The evaluation should also take into account the efforts required to obtain the details, Perumal adds. For example, records of laboratory experiments conducted years ago could be buried in notebooks and not easily accessible. “Sometimes it`s a lot of work to collect this information,” and the price of the know-how license should reflect that, she says. The agreement should also carefully clarify whether the taker has an exclusive or non-exclusive right, as well as the geographical area of the licence. A reflection must also be defined. Where the know-how licensing agreement applies within the European Union, competition rules should be taken into account. See also the chapter on competition law [8.1 Competition Law]. My main focus is on licensing, supply and procurement agreements in the field of information technology, as well as labour law, corporate law and marketing and IPR issues. Licensing agreements cover a large number of known situations. For example, a retailer could enter into an agreement with a professional sports team for the development, manufacture and sale of goods bearing the sports team logo. Or a small manufacturer could concede a production technology owning a larger company to gain a competitive advantage rather than investing the time and money to develop its own technology.
Or a greeting card company can agree with a movie distributor to create a series of greeting cards that carry the image of a popular animated character. Using know-how “is still a bit of black magic,” says Dipanjan “DJ” Nag, director of private equity firm Ocean Tomo. “It is very difficult to define exactly what know-how is.” Nag defines it as unreported trade secrets and patents. Other technology transfer experts believe that source code and software research notes would also be covered by “know-how.” Finally, special attention should be paid to the duration of the issuance of intellectual property rights, since the duration of the licence must not exceed the maximum period of the right (for example. B 20 years for patents). In the case of a patent license and know-how, this means that the parties must make a clear distinction between the patent license (which cannot last beyond the expiry date of the patent) and the know-how licence (which the parties wish to maintain after the patent expires). The know-how licensing agreements are distinguished by the fact that they generally require the taker to use the know-how. It may be agreed that the taker`s right to use expires or will be restricted if the taker does not use the right within a specified period of time.
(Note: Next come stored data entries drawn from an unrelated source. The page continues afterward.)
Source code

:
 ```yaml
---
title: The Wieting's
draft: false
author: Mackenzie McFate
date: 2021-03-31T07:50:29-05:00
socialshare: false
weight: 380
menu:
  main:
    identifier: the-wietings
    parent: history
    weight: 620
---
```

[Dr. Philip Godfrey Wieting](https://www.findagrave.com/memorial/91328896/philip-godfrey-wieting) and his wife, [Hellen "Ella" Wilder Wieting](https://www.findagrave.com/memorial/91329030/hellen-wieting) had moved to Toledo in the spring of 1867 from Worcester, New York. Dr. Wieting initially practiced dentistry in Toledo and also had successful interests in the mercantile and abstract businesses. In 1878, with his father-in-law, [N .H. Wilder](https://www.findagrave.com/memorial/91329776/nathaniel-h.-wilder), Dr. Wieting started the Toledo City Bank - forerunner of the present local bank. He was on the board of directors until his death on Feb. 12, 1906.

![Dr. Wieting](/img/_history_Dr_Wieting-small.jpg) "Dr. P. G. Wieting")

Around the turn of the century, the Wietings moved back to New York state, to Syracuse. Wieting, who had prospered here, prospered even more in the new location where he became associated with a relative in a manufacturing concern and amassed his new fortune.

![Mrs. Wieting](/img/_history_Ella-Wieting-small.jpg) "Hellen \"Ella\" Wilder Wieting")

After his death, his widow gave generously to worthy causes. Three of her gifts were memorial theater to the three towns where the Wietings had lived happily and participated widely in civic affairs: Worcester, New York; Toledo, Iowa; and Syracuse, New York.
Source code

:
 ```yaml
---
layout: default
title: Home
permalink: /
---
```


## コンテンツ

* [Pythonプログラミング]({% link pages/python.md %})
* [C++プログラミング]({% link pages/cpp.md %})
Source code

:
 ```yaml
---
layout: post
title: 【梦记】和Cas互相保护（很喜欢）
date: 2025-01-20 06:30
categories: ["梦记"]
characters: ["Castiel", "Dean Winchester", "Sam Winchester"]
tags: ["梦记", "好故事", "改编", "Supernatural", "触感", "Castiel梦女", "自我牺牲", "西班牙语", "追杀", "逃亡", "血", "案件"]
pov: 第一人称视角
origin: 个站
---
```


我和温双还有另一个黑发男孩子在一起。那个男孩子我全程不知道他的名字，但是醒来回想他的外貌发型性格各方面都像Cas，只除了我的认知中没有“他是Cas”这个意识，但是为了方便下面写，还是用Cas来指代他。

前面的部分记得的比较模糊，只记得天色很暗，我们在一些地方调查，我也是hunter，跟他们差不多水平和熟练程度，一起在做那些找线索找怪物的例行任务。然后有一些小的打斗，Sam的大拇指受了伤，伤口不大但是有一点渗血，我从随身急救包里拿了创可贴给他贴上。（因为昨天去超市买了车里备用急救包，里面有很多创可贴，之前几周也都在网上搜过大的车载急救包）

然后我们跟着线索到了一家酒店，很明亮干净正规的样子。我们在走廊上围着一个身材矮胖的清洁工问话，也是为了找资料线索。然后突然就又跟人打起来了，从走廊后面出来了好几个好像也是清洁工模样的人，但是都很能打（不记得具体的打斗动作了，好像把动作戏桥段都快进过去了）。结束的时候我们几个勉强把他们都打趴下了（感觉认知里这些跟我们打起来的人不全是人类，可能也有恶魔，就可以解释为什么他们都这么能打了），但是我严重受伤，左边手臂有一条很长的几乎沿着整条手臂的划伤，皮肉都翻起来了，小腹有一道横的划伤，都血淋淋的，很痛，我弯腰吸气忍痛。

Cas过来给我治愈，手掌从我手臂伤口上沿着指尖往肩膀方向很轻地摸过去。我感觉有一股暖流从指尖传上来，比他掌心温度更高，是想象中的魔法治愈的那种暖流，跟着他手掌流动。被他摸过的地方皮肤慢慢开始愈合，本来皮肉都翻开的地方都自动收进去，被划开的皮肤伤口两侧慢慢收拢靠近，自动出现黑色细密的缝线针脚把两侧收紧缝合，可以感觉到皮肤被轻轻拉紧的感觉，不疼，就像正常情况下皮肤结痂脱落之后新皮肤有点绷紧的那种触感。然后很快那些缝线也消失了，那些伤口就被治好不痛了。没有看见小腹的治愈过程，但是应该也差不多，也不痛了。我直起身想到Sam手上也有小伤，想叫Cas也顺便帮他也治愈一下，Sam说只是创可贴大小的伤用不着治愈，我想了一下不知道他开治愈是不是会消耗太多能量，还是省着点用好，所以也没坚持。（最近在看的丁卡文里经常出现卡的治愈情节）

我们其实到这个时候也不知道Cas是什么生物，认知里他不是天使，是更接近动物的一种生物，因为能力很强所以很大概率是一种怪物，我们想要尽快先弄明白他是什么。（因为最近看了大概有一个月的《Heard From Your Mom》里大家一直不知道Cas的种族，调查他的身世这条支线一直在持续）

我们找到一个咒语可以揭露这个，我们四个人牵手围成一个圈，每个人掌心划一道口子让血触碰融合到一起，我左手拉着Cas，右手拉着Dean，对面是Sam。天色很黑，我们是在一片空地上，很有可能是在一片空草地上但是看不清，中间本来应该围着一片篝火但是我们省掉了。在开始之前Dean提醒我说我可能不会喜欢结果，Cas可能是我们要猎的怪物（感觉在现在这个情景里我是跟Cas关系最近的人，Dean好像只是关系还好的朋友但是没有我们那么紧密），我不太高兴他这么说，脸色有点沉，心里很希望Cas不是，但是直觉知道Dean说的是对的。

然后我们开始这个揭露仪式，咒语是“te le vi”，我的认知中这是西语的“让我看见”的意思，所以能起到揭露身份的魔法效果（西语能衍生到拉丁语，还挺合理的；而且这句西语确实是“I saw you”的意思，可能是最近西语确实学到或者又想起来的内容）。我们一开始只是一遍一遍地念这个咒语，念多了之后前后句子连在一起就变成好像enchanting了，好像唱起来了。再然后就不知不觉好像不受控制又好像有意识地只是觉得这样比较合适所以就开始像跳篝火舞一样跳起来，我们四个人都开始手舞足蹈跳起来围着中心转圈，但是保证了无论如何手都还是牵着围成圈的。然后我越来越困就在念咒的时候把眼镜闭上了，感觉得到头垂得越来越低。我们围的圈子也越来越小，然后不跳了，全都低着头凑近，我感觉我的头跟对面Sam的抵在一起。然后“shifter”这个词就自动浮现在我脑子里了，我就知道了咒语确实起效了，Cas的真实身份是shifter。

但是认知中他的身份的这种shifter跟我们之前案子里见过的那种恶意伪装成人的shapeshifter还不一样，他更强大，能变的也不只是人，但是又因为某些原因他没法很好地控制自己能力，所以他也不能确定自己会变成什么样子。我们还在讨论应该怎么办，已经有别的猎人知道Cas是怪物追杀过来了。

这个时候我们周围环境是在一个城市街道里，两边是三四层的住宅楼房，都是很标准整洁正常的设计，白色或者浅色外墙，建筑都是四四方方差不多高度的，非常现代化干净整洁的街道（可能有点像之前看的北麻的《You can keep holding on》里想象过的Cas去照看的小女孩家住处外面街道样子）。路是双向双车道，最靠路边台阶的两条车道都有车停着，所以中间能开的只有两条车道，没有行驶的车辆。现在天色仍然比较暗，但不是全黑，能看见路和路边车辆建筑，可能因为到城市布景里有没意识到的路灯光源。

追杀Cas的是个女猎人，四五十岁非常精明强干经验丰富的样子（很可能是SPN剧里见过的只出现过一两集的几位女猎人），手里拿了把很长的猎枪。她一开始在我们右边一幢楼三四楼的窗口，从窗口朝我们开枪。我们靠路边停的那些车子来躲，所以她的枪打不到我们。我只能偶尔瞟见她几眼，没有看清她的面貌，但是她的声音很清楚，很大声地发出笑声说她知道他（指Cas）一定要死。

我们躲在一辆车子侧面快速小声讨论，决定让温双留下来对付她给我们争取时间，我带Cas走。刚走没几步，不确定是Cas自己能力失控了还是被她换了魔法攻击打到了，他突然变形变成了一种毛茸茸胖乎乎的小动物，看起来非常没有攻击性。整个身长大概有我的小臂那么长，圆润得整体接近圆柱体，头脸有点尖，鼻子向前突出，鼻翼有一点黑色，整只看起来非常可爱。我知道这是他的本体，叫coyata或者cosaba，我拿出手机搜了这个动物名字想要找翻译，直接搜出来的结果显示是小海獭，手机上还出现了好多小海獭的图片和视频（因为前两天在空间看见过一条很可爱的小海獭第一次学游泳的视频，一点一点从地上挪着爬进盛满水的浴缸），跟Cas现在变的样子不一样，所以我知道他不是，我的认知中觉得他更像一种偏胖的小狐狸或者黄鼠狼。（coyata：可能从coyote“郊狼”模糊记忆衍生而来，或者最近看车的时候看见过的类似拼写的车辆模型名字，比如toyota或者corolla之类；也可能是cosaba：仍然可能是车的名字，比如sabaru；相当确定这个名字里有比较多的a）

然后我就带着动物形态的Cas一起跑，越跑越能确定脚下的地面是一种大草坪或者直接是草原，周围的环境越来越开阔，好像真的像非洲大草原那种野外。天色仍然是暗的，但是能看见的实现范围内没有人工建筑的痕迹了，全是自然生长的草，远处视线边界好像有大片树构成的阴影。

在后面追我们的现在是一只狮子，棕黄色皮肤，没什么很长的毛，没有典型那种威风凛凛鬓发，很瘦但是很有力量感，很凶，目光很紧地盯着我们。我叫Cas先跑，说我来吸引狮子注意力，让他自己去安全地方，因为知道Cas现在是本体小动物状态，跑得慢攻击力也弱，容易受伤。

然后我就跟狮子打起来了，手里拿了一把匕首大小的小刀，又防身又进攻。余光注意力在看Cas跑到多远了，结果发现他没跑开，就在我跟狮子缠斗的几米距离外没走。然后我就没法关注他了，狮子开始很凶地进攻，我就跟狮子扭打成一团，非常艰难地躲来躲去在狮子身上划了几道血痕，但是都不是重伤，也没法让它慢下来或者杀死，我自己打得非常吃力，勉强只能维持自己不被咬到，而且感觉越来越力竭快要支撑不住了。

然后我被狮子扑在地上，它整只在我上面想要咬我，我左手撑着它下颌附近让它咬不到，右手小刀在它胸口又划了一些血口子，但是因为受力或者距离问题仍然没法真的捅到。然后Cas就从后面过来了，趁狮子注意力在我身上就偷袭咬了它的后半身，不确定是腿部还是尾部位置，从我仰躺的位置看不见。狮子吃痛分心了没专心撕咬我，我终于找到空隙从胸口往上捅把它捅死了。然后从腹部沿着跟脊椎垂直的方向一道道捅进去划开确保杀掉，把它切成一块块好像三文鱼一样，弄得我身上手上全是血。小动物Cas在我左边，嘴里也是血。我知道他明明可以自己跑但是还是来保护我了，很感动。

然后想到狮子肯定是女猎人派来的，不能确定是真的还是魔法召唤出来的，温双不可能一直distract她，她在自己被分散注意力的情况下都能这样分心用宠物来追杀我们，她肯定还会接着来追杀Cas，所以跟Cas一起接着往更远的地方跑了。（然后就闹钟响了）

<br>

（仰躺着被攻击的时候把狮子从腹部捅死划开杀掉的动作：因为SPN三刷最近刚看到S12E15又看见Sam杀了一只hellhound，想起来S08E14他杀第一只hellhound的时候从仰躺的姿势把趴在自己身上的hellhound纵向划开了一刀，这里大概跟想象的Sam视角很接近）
It is particularly important that the know-how licensing agreements contain confidentiality provisions, since know-how is not protected by law or public authorities. Confidentiality issues should be agreed before negotiations begin. The know-how licensing agreement itself should also include a confidentiality clause. “They can make the source code available to someone, and they basically get a know-how license,” he says. In this case, “whatever product they make with [the code], they owe us royalties.” The concept of know-how is very important for licensing software patents, Friedman adds. Software licensees don`t want abstract inventions – they want things that work. “If you give a licensee the know-how tools to use the invention, then you gave them a “springboard” to get to market earlier with that invention, he says. In the biotechnographic arena, with the huge dollars involved and the long development process, it is generally assumed that each licensee gets the patent, know-how and kitchen sink if necessary, says Karthika Perumal, deputy director of the Center for Technology Management at the University of Texas Medical Branch.